## Your objective
Find the word "most" below. Copy each line that has it.

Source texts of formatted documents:
•••••

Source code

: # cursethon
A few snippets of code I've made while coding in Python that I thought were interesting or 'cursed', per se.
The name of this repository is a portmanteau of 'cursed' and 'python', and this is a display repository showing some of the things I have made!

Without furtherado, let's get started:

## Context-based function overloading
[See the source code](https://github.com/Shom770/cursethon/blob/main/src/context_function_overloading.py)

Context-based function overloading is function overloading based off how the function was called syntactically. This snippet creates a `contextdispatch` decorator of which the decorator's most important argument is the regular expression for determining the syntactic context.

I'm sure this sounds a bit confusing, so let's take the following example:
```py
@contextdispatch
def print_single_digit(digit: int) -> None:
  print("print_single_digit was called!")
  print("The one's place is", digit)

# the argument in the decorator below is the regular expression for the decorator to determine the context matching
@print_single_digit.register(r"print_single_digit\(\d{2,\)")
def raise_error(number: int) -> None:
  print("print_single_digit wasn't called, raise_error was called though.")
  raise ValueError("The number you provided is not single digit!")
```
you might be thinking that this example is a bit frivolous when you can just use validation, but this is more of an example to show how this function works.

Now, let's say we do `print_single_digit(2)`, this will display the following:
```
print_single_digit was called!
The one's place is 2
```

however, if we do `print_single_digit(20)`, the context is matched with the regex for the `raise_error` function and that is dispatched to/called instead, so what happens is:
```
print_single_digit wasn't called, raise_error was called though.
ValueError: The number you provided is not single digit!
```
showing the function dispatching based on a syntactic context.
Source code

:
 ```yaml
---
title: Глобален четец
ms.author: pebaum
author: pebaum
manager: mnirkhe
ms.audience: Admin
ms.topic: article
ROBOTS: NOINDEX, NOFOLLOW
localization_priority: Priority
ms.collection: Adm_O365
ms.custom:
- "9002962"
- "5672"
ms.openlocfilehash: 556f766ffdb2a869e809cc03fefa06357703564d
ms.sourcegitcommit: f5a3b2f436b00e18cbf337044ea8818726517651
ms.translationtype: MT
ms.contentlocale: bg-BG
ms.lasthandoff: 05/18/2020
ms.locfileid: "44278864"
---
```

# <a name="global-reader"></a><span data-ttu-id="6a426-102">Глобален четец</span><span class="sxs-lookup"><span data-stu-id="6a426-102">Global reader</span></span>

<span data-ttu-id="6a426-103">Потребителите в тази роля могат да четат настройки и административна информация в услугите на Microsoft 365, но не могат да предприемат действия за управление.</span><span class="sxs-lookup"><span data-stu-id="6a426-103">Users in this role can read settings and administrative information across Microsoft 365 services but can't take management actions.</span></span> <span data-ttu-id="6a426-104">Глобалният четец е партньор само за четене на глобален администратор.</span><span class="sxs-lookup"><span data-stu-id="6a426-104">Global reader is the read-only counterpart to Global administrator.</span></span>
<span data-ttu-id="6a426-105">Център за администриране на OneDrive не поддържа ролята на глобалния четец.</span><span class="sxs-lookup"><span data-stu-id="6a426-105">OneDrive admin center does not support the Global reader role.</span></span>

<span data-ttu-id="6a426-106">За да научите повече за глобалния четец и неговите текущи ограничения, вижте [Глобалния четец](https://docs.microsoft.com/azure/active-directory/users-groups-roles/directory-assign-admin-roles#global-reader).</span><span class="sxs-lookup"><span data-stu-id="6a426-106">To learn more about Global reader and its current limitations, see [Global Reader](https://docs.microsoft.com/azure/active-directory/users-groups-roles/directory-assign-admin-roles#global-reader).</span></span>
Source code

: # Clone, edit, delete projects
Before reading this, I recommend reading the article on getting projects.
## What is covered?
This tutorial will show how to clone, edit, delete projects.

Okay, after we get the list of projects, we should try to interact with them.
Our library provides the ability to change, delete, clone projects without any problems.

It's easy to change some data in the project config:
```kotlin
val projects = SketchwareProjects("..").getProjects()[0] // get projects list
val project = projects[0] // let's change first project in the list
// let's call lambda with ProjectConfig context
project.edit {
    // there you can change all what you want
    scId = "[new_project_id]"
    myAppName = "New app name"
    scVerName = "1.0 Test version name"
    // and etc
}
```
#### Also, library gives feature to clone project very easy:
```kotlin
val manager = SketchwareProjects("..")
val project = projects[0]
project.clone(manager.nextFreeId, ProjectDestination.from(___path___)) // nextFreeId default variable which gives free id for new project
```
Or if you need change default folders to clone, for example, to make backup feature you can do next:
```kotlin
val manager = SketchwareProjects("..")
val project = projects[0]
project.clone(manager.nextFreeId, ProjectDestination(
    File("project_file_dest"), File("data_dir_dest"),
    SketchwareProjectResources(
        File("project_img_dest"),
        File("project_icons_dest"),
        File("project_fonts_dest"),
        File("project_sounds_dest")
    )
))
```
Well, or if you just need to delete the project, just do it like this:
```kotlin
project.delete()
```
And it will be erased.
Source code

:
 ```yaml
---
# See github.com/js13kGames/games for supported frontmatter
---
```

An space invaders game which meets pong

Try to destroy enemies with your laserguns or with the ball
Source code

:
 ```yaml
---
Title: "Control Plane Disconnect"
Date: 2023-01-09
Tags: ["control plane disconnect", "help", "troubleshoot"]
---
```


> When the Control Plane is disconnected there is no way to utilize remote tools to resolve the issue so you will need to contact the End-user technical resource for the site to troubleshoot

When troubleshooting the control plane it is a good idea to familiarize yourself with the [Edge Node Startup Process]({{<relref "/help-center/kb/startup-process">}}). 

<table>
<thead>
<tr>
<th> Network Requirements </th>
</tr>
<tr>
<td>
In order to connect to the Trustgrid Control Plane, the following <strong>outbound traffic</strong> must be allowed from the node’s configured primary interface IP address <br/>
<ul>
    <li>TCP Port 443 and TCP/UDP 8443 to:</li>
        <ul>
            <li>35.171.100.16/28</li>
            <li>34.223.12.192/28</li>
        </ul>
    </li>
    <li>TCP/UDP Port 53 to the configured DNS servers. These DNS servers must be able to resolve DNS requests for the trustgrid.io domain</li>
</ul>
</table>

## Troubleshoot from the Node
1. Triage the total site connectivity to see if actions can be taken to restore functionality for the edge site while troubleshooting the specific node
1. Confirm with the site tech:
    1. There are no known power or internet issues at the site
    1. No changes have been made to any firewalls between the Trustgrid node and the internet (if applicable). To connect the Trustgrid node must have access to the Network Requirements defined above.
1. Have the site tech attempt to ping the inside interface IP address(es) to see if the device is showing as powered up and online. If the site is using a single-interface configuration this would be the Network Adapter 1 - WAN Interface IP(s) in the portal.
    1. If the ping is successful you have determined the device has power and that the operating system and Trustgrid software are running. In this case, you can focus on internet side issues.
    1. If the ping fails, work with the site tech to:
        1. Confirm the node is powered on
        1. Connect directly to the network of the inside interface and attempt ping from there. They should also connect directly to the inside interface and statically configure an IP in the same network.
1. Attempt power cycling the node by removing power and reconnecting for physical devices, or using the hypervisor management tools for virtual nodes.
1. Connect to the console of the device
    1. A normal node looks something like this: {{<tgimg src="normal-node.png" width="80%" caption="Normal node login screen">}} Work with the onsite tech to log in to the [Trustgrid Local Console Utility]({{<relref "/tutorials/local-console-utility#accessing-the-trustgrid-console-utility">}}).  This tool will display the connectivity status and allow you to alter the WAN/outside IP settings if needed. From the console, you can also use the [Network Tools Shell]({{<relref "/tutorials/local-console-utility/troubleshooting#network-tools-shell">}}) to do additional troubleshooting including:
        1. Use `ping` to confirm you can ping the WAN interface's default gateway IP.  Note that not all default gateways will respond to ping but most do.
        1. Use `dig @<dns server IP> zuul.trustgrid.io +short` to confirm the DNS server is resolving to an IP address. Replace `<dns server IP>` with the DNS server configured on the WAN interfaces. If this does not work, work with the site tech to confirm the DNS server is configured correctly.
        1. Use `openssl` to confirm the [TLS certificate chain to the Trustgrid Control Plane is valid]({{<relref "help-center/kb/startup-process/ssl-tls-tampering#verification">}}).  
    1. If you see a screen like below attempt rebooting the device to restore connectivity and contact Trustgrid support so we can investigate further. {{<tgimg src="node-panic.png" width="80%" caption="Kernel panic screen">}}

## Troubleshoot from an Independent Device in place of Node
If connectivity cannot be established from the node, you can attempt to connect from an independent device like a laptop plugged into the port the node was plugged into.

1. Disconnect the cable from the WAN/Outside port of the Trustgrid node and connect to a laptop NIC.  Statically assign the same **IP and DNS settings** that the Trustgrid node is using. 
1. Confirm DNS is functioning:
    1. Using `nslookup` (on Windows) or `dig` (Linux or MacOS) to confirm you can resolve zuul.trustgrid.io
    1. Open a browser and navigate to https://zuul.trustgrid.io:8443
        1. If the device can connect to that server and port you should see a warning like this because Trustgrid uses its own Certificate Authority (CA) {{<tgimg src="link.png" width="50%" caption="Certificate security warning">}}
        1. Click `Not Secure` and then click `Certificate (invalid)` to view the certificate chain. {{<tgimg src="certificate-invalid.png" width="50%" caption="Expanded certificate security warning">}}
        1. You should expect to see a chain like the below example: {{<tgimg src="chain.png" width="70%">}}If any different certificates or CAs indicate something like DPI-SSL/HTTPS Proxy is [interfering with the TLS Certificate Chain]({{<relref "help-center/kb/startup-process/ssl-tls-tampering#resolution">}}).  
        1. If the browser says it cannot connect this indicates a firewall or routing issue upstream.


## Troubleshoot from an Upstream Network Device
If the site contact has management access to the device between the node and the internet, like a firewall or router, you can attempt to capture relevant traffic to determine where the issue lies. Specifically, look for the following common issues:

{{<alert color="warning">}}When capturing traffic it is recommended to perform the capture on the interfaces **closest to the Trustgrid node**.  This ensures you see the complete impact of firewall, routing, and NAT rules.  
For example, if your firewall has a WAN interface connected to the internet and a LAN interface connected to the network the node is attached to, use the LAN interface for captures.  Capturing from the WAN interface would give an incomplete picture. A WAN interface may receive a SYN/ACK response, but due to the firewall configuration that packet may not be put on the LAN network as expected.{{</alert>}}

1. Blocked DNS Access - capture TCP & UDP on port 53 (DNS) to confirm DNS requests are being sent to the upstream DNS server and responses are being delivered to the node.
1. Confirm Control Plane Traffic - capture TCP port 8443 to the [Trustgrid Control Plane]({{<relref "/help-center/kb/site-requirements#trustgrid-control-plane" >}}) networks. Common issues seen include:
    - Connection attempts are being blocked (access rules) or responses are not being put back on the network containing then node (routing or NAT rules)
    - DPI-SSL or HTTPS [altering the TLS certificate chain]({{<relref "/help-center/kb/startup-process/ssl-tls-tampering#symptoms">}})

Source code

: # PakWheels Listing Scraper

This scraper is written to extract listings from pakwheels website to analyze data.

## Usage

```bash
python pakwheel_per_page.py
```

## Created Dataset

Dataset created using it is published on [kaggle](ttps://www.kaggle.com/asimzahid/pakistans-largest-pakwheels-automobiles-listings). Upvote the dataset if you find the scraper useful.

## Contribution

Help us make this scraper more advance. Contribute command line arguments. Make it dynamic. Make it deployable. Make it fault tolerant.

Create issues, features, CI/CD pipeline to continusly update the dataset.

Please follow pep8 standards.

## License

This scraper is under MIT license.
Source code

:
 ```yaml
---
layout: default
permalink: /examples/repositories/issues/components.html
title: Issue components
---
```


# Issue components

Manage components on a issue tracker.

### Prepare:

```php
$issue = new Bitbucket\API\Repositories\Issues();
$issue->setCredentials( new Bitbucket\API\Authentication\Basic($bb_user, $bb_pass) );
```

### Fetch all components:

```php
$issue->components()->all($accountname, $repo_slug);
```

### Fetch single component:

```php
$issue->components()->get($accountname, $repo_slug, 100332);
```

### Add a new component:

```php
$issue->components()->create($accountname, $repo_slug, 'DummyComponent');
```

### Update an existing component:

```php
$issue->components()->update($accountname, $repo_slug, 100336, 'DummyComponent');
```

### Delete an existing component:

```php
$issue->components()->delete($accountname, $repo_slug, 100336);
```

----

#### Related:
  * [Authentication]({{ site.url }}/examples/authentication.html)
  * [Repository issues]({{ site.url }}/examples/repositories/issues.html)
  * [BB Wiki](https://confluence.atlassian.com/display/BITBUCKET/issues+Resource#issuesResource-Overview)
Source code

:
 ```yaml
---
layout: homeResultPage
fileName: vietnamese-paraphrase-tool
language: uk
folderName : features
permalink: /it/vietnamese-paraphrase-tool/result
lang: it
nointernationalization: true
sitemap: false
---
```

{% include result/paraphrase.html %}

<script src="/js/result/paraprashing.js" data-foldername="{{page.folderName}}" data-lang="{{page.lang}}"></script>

•••••

## Solution for this problem
Context-based function overloading is function overloading based off how the function was called syntactically. This snippet creates a `contextdispatch` decorator of which the decorator's most important argument is the regular expression for determining the syntactic context.
        1. Use `ping` to confirm you can ping the WAN interface's default gateway IP.  Note that not all default gateways will respond to ping but most do.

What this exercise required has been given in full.